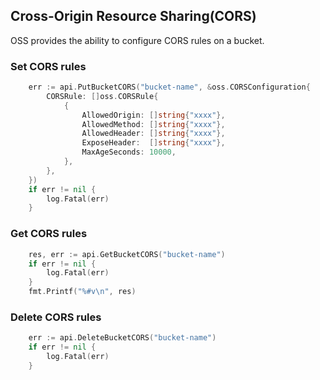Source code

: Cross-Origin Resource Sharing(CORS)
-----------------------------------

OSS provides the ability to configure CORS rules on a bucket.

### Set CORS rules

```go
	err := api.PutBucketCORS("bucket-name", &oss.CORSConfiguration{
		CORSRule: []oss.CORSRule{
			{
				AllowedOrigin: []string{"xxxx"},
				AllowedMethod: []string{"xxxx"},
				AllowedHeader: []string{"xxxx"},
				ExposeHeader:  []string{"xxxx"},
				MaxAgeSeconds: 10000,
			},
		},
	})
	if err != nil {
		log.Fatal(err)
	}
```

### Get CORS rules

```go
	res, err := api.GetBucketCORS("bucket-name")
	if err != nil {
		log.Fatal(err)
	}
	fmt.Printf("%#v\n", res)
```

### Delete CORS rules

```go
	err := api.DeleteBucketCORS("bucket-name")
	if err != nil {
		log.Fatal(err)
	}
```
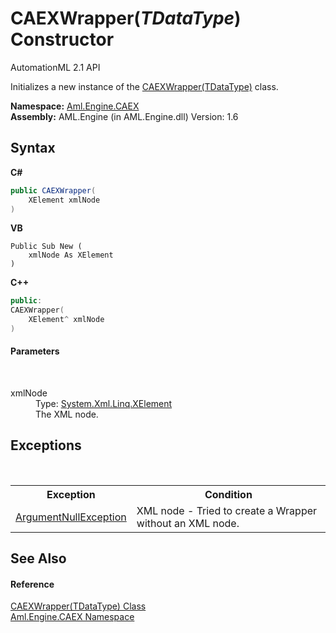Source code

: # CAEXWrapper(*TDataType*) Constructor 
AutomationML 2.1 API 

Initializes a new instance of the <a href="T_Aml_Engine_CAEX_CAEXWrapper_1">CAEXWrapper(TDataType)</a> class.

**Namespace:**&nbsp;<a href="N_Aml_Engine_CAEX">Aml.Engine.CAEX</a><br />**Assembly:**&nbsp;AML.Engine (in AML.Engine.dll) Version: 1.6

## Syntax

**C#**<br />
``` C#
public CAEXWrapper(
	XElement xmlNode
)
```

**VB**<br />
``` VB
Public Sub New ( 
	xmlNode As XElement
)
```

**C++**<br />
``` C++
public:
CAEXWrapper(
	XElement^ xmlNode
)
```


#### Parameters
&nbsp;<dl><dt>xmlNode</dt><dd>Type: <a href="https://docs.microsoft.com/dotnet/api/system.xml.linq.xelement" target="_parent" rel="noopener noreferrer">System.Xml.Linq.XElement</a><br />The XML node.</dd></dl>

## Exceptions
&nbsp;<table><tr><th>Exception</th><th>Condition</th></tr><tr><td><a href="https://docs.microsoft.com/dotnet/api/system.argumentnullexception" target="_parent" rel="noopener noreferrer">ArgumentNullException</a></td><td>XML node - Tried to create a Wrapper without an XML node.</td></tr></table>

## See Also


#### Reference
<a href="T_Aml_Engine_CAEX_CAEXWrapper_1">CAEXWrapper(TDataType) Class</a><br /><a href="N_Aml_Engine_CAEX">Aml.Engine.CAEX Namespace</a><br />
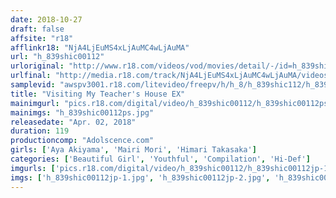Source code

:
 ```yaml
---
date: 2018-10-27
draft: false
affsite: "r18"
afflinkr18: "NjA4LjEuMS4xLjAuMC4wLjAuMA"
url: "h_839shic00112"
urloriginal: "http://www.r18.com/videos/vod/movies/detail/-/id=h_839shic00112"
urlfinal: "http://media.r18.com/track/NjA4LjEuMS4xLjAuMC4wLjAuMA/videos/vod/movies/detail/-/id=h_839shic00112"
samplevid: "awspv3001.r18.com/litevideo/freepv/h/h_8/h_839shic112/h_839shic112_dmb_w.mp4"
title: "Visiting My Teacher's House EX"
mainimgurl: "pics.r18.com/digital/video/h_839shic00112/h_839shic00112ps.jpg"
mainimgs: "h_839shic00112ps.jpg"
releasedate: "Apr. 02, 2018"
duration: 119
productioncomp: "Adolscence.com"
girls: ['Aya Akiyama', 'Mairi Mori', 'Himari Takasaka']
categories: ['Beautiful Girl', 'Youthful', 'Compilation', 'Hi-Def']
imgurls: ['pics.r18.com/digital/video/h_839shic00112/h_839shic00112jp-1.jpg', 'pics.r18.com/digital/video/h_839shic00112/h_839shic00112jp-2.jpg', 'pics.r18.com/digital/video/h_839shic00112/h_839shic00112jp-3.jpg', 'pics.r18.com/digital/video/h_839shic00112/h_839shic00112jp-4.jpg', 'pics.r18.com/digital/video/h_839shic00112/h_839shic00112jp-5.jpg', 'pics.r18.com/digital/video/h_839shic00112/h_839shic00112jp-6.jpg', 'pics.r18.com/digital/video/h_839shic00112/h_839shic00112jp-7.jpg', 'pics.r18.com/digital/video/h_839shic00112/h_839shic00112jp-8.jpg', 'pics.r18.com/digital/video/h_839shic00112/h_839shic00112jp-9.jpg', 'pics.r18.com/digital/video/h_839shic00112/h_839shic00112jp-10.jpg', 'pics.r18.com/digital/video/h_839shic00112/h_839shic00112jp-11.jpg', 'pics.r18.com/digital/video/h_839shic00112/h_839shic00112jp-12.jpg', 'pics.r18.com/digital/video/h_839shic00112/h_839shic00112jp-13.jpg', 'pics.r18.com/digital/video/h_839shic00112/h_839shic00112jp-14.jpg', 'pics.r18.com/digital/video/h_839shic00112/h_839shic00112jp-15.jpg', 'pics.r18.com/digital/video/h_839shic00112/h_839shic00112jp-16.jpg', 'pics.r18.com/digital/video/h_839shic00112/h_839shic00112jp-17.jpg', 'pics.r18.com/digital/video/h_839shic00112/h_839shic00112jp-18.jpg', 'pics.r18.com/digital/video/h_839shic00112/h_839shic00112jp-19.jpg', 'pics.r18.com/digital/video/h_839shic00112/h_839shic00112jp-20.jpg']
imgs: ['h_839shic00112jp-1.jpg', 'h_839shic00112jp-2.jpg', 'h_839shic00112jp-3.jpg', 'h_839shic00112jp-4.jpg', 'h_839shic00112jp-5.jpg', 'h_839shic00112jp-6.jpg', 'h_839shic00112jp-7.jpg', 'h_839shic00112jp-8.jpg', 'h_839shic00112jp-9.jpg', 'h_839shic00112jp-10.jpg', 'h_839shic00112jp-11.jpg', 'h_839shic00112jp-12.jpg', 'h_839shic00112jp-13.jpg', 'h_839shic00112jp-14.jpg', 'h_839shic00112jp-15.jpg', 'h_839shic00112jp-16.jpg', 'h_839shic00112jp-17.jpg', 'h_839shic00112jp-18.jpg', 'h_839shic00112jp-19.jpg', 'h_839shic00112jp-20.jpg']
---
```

——————

▸ **ASSIGNMENT**: Omit pictures and output the listing exactly.

▸ **ANSWER TO THIS EXERCISE**:
Source code

: Cross-Origin Resource Sharing(CORS)
-----------------------------------

OSS provides the ability to configure CORS rules on a bucket.

### Set CORS rules

```go
	err := api.PutBucketCORS("bucket-name", &oss.CORSConfiguration{
		CORSRule: []oss.CORSRule{
			{
				AllowedOrigin: []string{"xxxx"},
				AllowedMethod: []string{"xxxx"},
				AllowedHeader: []string{"xxxx"},
				ExposeHeader:  []string{"xxxx"},
				MaxAgeSeconds: 10000,
			},
		},
	})
	if err != nil {
		log.Fatal(err)
	}
```

### Get CORS rules

```go
	res, err := api.GetBucketCORS("bucket-name")
	if err != nil {
		log.Fatal(err)
	}
	fmt.Printf("%#v\n", res)
```

### Delete CORS rules

```go
	err := api.DeleteBucketCORS("bucket-name")
	if err != nil {
		log.Fatal(err)
	}
```
Source code

: # CAEXWrapper(*TDataType*) Constructor 
AutomationML 2.1 API 

Initializes a new instance of the <a href="T_Aml_Engine_CAEX_CAEXWrapper_1">CAEXWrapper(TDataType)</a> class.

**Namespace:**&nbsp;<a href="N_Aml_Engine_CAEX">Aml.Engine.CAEX</a><br />**Assembly:**&nbsp;AML.Engine (in AML.Engine.dll) Version: 1.6

## Syntax

**C#**<br />
``` C#
public CAEXWrapper(
	XElement xmlNode
)
```

**VB**<br />
``` VB
Public Sub New ( 
	xmlNode As XElement
)
```

**C++**<br />
``` C++
public:
CAEXWrapper(
	XElement^ xmlNode
)
```


#### Parameters
&nbsp;<dl><dt>xmlNode</dt><dd>Type: <a href="https://docs.microsoft.com/dotnet/api/system.xml.linq.xelement" target="_parent" rel="noopener noreferrer">System.Xml.Linq.XElement</a><br />The XML node.</dd></dl>

## Exceptions
&nbsp;<table><tr><th>Exception</th><th>Condition</th></tr><tr><td><a href="https://docs.microsoft.com/dotnet/api/system.argumentnullexception" target="_parent" rel="noopener noreferrer">ArgumentNullException</a></td><td>XML node - Tried to create a Wrapper without an XML node.</td></tr></table>

## See Also


#### Reference
<a href="T_Aml_Engine_CAEX_CAEXWrapper_1">CAEXWrapper(TDataType) Class</a><br /><a href="N_Aml_Engine_CAEX">Aml.Engine.CAEX Namespace</a><br />
Source code

:
 ```yaml
---
date: 2018-10-27
draft: false
affsite: "r18"
afflinkr18: "NjA4LjEuMS4xLjAuMC4wLjAuMA"
url: "h_839shic00112"
urloriginal: "http://www.r18.com/videos/vod/movies/detail/-/id=h_839shic00112"
urlfinal: "http://media.r18.com/track/NjA4LjEuMS4xLjAuMC4wLjAuMA/videos/vod/movies/detail/-/id=h_839shic00112"
samplevid: "awspv3001.r18.com/litevideo/freepv/h/h_8/h_839shic112/h_839shic112_dmb_w.mp4"
title: "Visiting My Teacher's House EX"
mainimgurl: "pics.r18.com/digital/video/h_839shic00112/h_839shic00112ps.jpg"
mainimgs: "h_839shic00112ps.jpg"
releasedate: "Apr. 02, 2018"
duration: 119
productioncomp: "Adolscence.com"
girls: ['Aya Akiyama', 'Mairi Mori', 'Himari Takasaka']
categories: ['Beautiful Girl', 'Youthful', 'Compilation', 'Hi-Def']
imgurls: ['pics.r18.com/digital/video/h_839shic00112/h_839shic00112jp-1.jpg', 'pics.r18.com/digital/video/h_839shic00112/h_839shic00112jp-2.jpg', 'pics.r18.com/digital/video/h_839shic00112/h_839shic00112jp-3.jpg', 'pics.r18.com/digital/video/h_839shic00112/h_839shic00112jp-4.jpg', 'pics.r18.com/digital/video/h_839shic00112/h_839shic00112jp-5.jpg', 'pics.r18.com/digital/video/h_839shic00112/h_839shic00112jp-6.jpg', 'pics.r18.com/digital/video/h_839shic00112/h_839shic00112jp-7.jpg', 'pics.r18.com/digital/video/h_839shic00112/h_839shic00112jp-8.jpg', 'pics.r18.com/digital/video/h_839shic00112/h_839shic00112jp-9.jpg', 'pics.r18.com/digital/video/h_839shic00112/h_839shic00112jp-10.jpg', 'pics.r18.com/digital/video/h_839shic00112/h_839shic00112jp-11.jpg', 'pics.r18.com/digital/video/h_839shic00112/h_839shic00112jp-12.jpg', 'pics.r18.com/digital/video/h_839shic00112/h_839shic00112jp-13.jpg', 'pics.r18.com/digital/video/h_839shic00112/h_839shic00112jp-14.jpg', 'pics.r18.com/digital/video/h_839shic00112/h_839shic00112jp-15.jpg', 'pics.r18.com/digital/video/h_839shic00112/h_839shic00112jp-16.jpg', 'pics.r18.com/digital/video/h_839shic00112/h_839shic00112jp-17.jpg', 'pics.r18.com/digital/video/h_839shic00112/h_839shic00112jp-18.jpg', 'pics.r18.com/digital/video/h_839shic00112/h_839shic00112jp-19.jpg', 'pics.r18.com/digital/video/h_839shic00112/h_839shic00112jp-20.jpg']
imgs: ['h_839shic00112jp-1.jpg', 'h_839shic00112jp-2.jpg', 'h_839shic00112jp-3.jpg', 'h_839shic00112jp-4.jpg', 'h_839shic00112jp-5.jpg', 'h_839shic00112jp-6.jpg', 'h_839shic00112jp-7.jpg', 'h_839shic00112jp-8.jpg', 'h_839shic00112jp-9.jpg', 'h_839shic00112jp-10.jpg', 'h_839shic00112jp-11.jpg', 'h_839shic00112jp-12.jpg', 'h_839shic00112jp-13.jpg', 'h_839shic00112jp-14.jpg', 'h_839shic00112jp-15.jpg', 'h_839shic00112jp-16.jpg', 'h_839shic00112jp-17.jpg', 'h_839shic00112jp-18.jpg', 'h_839shic00112jp-19.jpg', 'h_839shic00112jp-20.jpg']
---
```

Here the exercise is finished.